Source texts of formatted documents

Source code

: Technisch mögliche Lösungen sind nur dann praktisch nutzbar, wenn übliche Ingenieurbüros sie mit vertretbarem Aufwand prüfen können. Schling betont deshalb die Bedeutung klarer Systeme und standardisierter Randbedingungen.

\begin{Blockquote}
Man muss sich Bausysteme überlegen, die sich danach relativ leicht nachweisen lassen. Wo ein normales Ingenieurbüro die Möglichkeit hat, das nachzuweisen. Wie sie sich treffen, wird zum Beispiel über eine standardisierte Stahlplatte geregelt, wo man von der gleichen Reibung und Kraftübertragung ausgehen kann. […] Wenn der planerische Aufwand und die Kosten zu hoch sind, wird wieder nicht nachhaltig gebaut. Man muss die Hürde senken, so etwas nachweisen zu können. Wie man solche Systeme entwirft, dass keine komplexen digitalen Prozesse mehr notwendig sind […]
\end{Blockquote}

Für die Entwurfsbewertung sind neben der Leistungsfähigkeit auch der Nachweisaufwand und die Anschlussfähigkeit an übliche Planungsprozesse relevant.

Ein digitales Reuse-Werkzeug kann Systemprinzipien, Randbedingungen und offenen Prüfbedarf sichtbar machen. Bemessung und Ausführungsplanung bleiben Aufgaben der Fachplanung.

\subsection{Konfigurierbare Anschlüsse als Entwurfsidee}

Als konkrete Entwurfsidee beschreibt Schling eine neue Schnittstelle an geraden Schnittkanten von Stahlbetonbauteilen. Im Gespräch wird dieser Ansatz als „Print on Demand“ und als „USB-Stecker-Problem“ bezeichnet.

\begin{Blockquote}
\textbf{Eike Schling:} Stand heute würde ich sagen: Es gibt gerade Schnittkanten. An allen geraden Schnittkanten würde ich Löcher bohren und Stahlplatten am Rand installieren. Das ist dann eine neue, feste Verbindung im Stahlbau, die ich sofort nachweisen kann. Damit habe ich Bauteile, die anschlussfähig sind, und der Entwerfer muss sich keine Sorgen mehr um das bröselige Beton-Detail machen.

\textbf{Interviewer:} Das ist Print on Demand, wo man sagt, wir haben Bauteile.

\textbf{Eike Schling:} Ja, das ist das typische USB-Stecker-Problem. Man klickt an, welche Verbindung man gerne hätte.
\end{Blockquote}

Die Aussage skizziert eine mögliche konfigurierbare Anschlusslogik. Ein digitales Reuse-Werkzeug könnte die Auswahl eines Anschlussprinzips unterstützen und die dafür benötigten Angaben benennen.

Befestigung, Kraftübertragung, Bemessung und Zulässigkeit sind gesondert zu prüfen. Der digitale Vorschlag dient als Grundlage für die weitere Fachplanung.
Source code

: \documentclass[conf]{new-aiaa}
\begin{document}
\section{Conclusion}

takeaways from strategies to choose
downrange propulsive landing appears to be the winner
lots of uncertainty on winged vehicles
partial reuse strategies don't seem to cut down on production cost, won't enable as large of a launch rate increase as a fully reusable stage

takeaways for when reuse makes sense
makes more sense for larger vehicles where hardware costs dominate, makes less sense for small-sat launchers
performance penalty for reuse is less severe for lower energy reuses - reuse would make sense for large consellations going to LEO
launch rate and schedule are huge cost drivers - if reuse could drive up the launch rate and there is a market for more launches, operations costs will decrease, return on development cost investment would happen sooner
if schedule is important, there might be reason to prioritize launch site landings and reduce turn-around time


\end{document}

What to produce: The data above should be output exactly, with each line intact.

Result for this task:
Source code

: Technisch mögliche Lösungen sind nur dann praktisch nutzbar, wenn übliche Ingenieurbüros sie mit vertretbarem Aufwand prüfen können. Schling betont deshalb die Bedeutung klarer Systeme und standardisierter Randbedingungen.

\begin{Blockquote}
Man muss sich Bausysteme überlegen, die sich danach relativ leicht nachweisen lassen. Wo ein normales Ingenieurbüro die Möglichkeit hat, das nachzuweisen. Wie sie sich treffen, wird zum Beispiel über eine standardisierte Stahlplatte geregelt, wo man von der gleichen Reibung und Kraftübertragung ausgehen kann. […] Wenn der planerische Aufwand und die Kosten zu hoch sind, wird wieder nicht nachhaltig gebaut. Man muss die Hürde senken, so etwas nachweisen zu können. Wie man solche Systeme entwirft, dass keine komplexen digitalen Prozesse mehr notwendig sind […]
\end{Blockquote}

Für die Entwurfsbewertung sind neben der Leistungsfähigkeit auch der Nachweisaufwand und die Anschlussfähigkeit an übliche Planungsprozesse relevant.

Ein digitales Reuse-Werkzeug kann Systemprinzipien, Randbedingungen und offenen Prüfbedarf sichtbar machen. Bemessung und Ausführungsplanung bleiben Aufgaben der Fachplanung.

\subsection{Konfigurierbare Anschlüsse als Entwurfsidee}

Als konkrete Entwurfsidee beschreibt Schling eine neue Schnittstelle an geraden Schnittkanten von Stahlbetonbauteilen. Im Gespräch wird dieser Ansatz als „Print on Demand“ und als „USB-Stecker-Problem“ bezeichnet.

\begin{Blockquote}
\textbf{Eike Schling:} Stand heute würde ich sagen: Es gibt gerade Schnittkanten. An allen geraden Schnittkanten würde ich Löcher bohren und Stahlplatten am Rand installieren. Das ist dann eine neue, feste Verbindung im Stahlbau, die ich sofort nachweisen kann. Damit habe ich Bauteile, die anschlussfähig sind, und der Entwerfer muss sich keine Sorgen mehr um das bröselige Beton-Detail machen.

\textbf{Interviewer:} Das ist Print on Demand, wo man sagt, wir haben Bauteile.

\textbf{Eike Schling:} Ja, das ist das typische USB-Stecker-Problem. Man klickt an, welche Verbindung man gerne hätte.
\end{Blockquote}

Die Aussage skizziert eine mögliche konfigurierbare Anschlusslogik. Ein digitales Reuse-Werkzeug könnte die Auswahl eines Anschlussprinzips unterstützen und die dafür benötigten Angaben benennen.

Befestigung, Kraftübertragung, Bemessung und Zulässigkeit sind gesondert zu prüfen. Der digitale Vorschlag dient als Grundlage für die weitere Fachplanung.
Source code

: \documentclass[conf]{new-aiaa}
\begin{document}
\section{Conclusion}

takeaways from strategies to choose
downrange propulsive landing appears to be the winner
lots of uncertainty on winged vehicles
partial reuse strategies don't seem to cut down on production cost, won't enable as large of a launch rate increase as a fully reusable stage

takeaways for when reuse makes sense
makes more sense for larger vehicles where hardware costs dominate, makes less sense for small-sat launchers
performance penalty for reuse is less severe for lower energy reuses - reuse would make sense for large consellations going to LEO
launch rate and schedule are huge cost drivers - if reuse could drive up the launch rate and there is a market for more launches, operations costs will decrease, return on development cost investment would happen sooner
if schedule is important, there might be reason to prioritize launch site landings and reduce turn-around time


\end{document}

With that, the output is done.